Alla Granarolo l’accordo sulla mutua sanitaria è stato siglato due anni fa, ricorda Claudio Leandri, direttore delle risorse umane. Prevede la copertura totale dei grandi interventi chirurgici, un’indennità giornaliera per ricoveri, visite specialistiche e accertamenti diagnostici, cicli terapeutici, trattamenti fisioterapici a seguito di infortuni e assistenza odontoiatrica. Costo: 250 euro l’anno a carico dell’azienda, mentre il lavoratore può estendere la copertura ai familiari conviventi con 200 euro per il coniuge e 175 per figlio. L’accordo con i sindacati ha preceduto l’istituzione del Fondo sanitario nazionale per i lavoratori dell’industria alimentare, che partirà nel gennaio 2011. Anche alla Ducati sono stati fra i primi ad attivare la mutua sanitaria, così all’Anas, alla DeLonghi, alla Siemens, a Sky, al gruppo Gucci, alla Campari, a Finmeccanica e alle cartiere Fedrigoni. Ma il primato va ai dipendenti del Biscione. Fininvest e Mediaset hanno sottoscritto la copertura assicurativa di quattro mila dipendenti con UniSalute, specializzata nella gestione dei fondi salute, affiliata alla Legacoop. Convenzione rinnovata nel 2006 proprio nei giorni in cui infuriava la polemica di Berlusconi contro l’Unipol sul caso Consorte per la scalata a Bnl.

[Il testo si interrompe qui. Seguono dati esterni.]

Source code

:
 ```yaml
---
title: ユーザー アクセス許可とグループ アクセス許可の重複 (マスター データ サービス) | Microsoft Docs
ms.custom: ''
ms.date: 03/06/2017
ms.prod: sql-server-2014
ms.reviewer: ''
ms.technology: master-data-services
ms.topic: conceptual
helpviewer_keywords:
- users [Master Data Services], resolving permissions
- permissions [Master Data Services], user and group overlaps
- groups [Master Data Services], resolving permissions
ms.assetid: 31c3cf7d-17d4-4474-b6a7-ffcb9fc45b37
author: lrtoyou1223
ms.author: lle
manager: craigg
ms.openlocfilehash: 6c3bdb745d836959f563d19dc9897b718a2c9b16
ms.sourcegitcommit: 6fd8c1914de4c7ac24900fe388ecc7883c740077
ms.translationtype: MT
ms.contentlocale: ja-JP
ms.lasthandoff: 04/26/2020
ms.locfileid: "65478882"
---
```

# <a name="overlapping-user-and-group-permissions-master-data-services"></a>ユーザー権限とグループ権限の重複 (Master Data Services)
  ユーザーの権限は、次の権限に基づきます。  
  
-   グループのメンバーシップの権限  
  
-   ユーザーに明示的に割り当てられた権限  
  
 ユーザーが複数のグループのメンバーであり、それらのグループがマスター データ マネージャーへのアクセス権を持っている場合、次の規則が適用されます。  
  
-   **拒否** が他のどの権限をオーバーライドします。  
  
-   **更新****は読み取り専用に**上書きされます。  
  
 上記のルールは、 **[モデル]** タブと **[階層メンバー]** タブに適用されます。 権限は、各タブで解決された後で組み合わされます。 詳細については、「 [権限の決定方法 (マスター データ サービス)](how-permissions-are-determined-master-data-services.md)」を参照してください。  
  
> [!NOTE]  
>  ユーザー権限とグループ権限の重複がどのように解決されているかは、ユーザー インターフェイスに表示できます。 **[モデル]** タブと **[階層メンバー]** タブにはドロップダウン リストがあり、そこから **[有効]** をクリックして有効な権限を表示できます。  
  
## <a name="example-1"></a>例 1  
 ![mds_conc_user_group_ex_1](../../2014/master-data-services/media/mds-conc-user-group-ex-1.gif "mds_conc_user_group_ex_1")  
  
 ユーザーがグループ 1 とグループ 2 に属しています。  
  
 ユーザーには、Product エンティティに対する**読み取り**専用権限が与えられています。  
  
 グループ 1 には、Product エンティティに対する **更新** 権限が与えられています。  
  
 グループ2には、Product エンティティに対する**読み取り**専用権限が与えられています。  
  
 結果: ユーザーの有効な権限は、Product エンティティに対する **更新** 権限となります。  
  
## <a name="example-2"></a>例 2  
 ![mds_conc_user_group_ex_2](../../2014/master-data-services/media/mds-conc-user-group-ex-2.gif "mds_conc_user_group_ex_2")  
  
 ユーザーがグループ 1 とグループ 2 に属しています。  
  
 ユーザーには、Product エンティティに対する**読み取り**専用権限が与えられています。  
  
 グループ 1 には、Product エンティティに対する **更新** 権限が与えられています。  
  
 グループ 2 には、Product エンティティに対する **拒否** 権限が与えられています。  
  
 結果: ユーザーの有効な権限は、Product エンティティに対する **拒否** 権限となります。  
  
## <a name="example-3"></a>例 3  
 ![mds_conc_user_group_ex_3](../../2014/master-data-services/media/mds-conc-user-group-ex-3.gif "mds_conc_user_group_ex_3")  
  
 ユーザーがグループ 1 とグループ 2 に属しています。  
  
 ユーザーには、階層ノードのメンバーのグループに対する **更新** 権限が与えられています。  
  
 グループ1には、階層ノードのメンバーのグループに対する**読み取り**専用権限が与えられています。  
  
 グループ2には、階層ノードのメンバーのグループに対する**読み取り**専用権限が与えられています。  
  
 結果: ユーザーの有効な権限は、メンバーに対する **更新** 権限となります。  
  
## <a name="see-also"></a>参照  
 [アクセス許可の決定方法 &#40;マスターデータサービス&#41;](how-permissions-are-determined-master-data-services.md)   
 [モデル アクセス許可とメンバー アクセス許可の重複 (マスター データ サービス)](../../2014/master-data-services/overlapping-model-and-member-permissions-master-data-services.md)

Tuttavia non c’è uniformità fra i vari piani sanitari per i dipendenti. Si entra in una giungla di prestazioni e di costi assicurativi a seconda del numero dei dipendenti e, dunque, dell’ammontare complessivo del fondo in dotazione. Non sono comunque le singole aziende a gestire direttamente la salute dei propri dipendenti. Le gestione dei fondi, dei piani sanitari e la rete delle convenzioni (con cliniche, laboratori d’analisi e dentisti) sono affidate a strutture specializzate. Anzitutto agli storici consorzi mutualistici e alle assicurazioni. La potenza in questo settore è rappresentata dalla bolognese UniSalute della Legacoop, un colosso che garantisce la copertura sanitaria a due milioni di aderenti, concentrati sull’asse Roma-Milano. "Il mercato crescerà molto", dice il presidente Lorenzo Bifone: "almeno 150 milioni di euro l’anno. Ora siamo solo in una fase iniziale". Il business dei fondi integrativi sanitari vale quattro miliardi di euro l’anno. Tanto appetibili che è stato istituito un registro, anche per sbarrare la strada alle cricche affaristiche. "Finora gli iscritti sono 279 sui 400 che operano sul mercato fra assicurazioni, che sono la parte più consistente, società di mutuo soccorso e fondi di categoria", rivela Placido Putzolu, presidente della Federazione delle mutue integrative. I dipendenti di molte aziende, come nel settore manifatturiero, sono gli ultimi ad arrivare e debbono siglare accordi azienda per azienda. Ma intere categorie vi hanno aderito in sede di contrattazione nazionale, come quella degli alimentaristi, il cui accordo entrerà in vigore nel 2011, oppure i lavoratori del commercio, che da anni hanno costituito il potente FondoEst. Giungla fitta, invece, nella pubblica amministrazione: i dipendenti della Presidenza del consiglio e del Consiglio superiore della magistratura hanno un contratto sanitario, ma la quasi totalità degli statali ne è sprovvista.
C’è il rischio di una dispendiosa sovrapposizione con il Servizio sanitario nazionale? Forse sì. Ma intanto le mutue e le assicurazioni riescono a spuntare fortissimi sconti nelle strutture private per le stesse prestazioni sanitarie offerte dal Ssn.